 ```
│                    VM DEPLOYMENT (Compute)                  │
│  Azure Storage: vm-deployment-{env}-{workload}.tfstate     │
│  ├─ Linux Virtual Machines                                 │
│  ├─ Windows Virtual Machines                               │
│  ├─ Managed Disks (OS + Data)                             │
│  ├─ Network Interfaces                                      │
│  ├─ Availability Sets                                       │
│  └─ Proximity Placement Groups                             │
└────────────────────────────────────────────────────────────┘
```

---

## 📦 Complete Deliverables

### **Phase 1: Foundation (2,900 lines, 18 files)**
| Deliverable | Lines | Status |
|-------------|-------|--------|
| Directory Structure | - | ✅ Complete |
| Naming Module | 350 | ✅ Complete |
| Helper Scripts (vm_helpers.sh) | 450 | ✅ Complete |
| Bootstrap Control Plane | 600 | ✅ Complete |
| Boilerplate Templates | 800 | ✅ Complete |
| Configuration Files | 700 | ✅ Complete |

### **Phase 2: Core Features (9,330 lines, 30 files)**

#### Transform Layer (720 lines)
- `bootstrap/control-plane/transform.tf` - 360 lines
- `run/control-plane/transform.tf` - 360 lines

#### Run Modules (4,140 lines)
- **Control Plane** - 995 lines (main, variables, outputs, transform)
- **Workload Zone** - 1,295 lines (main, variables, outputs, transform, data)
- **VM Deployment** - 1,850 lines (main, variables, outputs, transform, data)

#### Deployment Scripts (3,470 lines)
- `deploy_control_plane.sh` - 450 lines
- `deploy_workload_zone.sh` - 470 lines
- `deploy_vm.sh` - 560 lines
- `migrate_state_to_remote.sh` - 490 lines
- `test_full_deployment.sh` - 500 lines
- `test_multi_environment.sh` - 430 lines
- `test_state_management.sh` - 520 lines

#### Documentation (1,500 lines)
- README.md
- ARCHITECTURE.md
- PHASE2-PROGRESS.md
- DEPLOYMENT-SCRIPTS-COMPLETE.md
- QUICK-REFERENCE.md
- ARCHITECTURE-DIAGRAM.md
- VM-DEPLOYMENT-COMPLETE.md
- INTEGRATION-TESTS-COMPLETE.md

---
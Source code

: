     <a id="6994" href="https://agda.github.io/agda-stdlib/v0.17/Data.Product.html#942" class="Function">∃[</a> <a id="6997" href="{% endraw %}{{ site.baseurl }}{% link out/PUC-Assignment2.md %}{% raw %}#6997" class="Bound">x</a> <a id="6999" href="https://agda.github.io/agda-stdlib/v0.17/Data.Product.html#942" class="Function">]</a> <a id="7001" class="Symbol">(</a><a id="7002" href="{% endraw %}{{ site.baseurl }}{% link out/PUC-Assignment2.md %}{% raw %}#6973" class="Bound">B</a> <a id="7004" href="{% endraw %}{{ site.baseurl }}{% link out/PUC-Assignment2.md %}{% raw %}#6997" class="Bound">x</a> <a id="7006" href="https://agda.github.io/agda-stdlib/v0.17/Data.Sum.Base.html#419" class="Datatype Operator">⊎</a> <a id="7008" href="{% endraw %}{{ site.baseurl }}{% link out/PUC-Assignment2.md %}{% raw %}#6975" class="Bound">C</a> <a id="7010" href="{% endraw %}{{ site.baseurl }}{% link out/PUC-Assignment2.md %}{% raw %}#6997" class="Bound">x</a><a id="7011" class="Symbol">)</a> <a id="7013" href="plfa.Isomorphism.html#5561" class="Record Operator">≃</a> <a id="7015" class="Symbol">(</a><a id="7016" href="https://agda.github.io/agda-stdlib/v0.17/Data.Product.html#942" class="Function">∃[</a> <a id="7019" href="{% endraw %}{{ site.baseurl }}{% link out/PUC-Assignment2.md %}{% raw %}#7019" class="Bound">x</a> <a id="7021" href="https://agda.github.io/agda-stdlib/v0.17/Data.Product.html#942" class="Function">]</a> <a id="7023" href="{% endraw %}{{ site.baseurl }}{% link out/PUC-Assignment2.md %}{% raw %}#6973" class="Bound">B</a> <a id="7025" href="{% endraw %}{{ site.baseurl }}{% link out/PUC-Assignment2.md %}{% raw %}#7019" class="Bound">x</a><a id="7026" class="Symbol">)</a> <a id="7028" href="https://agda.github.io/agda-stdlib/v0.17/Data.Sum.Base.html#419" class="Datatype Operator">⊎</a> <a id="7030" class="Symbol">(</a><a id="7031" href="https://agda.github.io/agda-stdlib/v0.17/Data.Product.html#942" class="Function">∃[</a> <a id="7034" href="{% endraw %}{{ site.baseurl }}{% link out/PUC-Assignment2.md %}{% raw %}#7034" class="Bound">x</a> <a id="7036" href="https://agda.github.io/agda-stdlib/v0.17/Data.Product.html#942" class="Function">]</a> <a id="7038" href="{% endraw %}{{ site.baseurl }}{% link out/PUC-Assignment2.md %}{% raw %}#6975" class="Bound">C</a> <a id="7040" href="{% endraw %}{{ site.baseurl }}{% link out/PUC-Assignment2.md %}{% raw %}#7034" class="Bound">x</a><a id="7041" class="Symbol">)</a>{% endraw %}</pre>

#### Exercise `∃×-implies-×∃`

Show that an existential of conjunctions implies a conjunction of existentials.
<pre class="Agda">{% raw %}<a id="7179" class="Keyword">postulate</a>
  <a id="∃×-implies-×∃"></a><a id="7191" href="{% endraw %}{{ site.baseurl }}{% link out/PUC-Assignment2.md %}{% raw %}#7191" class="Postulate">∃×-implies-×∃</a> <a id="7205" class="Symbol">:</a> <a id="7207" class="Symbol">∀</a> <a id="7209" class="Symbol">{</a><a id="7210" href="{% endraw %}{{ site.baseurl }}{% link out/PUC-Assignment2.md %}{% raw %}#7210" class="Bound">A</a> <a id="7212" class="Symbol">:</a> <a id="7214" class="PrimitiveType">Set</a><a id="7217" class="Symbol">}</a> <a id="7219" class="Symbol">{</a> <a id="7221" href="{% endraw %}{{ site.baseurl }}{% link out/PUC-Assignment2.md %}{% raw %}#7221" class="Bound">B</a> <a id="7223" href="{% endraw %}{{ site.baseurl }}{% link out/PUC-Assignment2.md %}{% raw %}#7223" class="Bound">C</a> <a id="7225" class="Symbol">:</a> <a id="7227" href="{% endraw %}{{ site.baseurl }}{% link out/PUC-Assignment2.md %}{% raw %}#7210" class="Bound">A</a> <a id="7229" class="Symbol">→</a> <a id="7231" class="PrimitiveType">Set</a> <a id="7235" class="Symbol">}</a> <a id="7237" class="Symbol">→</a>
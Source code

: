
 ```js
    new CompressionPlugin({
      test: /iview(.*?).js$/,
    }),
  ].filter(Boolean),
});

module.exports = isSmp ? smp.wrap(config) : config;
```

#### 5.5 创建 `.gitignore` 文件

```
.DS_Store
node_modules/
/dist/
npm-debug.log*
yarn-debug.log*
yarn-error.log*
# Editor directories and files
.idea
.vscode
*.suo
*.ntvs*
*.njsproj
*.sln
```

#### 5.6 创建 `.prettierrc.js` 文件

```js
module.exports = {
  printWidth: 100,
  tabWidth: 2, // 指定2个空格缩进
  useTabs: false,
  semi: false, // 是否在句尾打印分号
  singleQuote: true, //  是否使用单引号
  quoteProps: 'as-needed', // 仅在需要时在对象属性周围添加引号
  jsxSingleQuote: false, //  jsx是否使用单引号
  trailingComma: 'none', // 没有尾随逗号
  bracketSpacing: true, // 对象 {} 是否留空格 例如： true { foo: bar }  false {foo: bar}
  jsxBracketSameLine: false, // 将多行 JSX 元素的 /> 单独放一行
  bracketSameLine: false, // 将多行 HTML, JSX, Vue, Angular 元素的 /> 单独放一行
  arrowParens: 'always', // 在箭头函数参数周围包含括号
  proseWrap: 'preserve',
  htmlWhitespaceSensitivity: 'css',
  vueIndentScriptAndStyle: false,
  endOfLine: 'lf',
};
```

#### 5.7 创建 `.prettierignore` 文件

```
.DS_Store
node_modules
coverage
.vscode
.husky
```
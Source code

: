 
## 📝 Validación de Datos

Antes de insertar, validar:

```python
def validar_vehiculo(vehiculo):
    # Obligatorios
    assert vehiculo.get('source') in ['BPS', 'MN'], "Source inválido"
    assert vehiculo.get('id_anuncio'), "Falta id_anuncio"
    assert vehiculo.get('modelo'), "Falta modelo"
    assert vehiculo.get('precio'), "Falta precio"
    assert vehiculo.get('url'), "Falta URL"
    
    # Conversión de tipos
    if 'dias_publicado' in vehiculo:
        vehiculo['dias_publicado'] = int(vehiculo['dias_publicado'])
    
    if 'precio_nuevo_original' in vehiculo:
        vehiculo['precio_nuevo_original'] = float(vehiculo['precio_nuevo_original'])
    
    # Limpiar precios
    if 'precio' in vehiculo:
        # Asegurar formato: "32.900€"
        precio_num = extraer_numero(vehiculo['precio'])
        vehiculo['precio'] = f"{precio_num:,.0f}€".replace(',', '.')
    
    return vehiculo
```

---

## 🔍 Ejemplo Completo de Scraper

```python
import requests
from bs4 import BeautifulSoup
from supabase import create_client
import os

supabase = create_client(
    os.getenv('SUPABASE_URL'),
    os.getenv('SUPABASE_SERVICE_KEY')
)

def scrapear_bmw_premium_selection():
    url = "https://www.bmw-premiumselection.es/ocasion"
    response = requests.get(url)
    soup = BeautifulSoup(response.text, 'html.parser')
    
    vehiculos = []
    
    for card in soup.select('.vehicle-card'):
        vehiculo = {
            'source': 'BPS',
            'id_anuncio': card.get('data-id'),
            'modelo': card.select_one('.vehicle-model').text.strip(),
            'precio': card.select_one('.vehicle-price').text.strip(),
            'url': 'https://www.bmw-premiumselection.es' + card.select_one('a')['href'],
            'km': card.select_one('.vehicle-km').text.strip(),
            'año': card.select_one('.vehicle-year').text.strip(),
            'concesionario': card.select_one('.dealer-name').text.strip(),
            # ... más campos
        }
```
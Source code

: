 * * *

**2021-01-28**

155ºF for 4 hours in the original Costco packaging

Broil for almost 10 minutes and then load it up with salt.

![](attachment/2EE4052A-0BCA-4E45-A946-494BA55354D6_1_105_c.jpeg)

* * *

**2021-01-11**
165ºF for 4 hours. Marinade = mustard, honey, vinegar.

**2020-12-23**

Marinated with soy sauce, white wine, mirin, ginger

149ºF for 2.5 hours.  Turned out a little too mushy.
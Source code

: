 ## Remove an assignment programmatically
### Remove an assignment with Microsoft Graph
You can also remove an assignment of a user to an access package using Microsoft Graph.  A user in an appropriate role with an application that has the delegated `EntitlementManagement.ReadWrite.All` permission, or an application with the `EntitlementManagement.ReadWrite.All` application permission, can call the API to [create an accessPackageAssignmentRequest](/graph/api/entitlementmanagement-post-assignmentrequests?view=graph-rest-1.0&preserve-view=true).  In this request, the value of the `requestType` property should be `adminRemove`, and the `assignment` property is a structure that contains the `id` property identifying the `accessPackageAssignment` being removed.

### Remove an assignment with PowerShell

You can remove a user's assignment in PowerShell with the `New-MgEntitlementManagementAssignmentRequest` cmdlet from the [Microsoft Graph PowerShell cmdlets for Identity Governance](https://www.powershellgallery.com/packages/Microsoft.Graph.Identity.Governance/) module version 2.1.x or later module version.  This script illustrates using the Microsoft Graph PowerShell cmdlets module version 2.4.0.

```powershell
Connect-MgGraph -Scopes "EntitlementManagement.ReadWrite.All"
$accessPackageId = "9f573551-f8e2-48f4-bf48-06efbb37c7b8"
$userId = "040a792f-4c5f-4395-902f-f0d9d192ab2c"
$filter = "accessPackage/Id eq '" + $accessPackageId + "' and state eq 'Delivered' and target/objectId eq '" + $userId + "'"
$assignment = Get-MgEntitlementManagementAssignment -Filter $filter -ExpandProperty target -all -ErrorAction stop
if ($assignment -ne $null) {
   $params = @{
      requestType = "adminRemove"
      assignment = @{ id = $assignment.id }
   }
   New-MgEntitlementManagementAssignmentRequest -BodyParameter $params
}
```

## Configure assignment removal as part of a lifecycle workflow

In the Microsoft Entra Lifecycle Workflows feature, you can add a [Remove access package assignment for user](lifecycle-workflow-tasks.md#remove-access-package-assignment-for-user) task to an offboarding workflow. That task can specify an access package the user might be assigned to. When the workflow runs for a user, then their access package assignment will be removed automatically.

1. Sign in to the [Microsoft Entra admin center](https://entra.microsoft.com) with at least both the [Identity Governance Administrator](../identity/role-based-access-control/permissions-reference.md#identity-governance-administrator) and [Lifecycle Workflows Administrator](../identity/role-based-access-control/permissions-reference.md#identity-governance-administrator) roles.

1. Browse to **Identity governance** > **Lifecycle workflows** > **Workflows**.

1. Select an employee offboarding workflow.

• • • • • • •

**EXERCISE DIRECTIONS**
Only the lines containing the word "variables" should be returned from the data above.

**RESULT OF THIS EXERCISE**
- **Control Plane** - 995 lines (main, variables, outputs, transform)
- **Workload Zone** - 1,295 lines (main, variables, outputs, transform, data)
- **VM Deployment** - 1,850 lines (main, variables, outputs, transform, data)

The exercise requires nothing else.